(Source texts of formatted documents)
====================
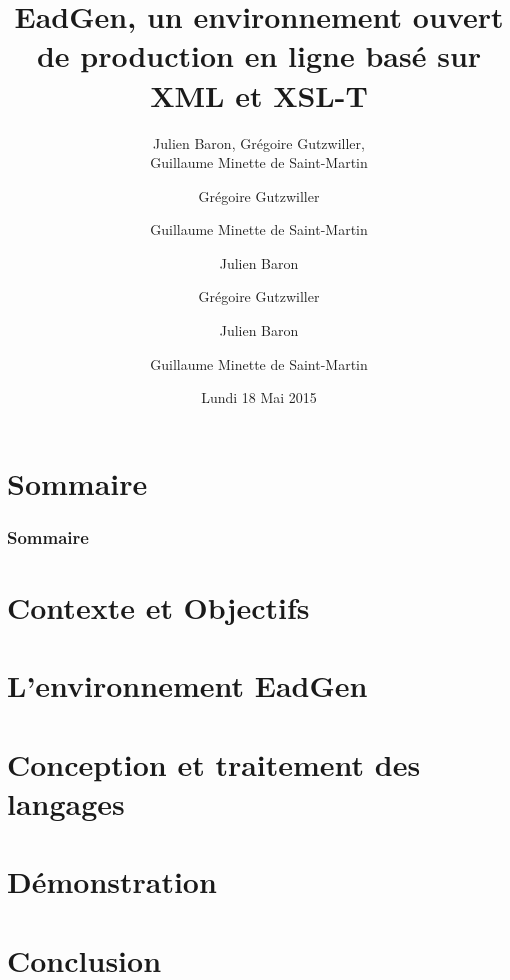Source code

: \documentclass[11pt, handout]{beamer}
\title[EadGen]{EadGen, un environnement ouvert de production en ligne basé sur 
XML et XSL-T}
\author{Julien Baron, Grégoire Gutzwiller, \\ Guillaume Minette de Saint-Martin}
\date[18/05/2015]{Lundi 18 Mai 2015}
\begin{document}
\begin{frame}[plain]
	\maketitle
\end{frame}

\author{Grégoire Gutzwiller}
\section*{Sommaire}
\begin{frame}
	\frametitle{Sommaire}
	\tableofcontents
\end{frame}

\author{Guillaume Minette de Saint-Martin}
\section{Contexte et Objectifs}


\author{Julien Baron}
\section{L'environnement EadGen}


\author{Grégoire Gutzwiller}
\section{Conception et traitement des langages}


\author{Julien Baron}
\section{Démonstration}


\author{Guillaume Minette de Saint-Martin}
\section{Conclusion}

\end{document}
====================
In your answer, print the entries above exactly, with the pictures left out.

Source code

: \documentclass[11pt, handout]{beamer}
\title[EadGen]{EadGen, un environnement ouvert de production en ligne basé sur 
XML et XSL-T}
\author{Julien Baron, Grégoire Gutzwiller, \\ Guillaume Minette de Saint-Martin}
\date[18/05/2015]{Lundi 18 Mai 2015}
\begin{document}
\begin{frame}[plain]
	\maketitle
\end{frame}

\author{Grégoire Gutzwiller}
\section*{Sommaire}
\begin{frame}
	\frametitle{Sommaire}
	\tableofcontents
\end{frame}

\author{Guillaume Minette de Saint-Martin}
\section{Contexte et Objectifs}


\author{Julien Baron}
\section{L'environnement EadGen}


\author{Grégoire Gutzwiller}
\section{Conception et traitement des langages}


\author{Julien Baron}
\section{Démonstration}


\author{Guillaume Minette de Saint-Martin}
\section{Conclusion}

\end{document}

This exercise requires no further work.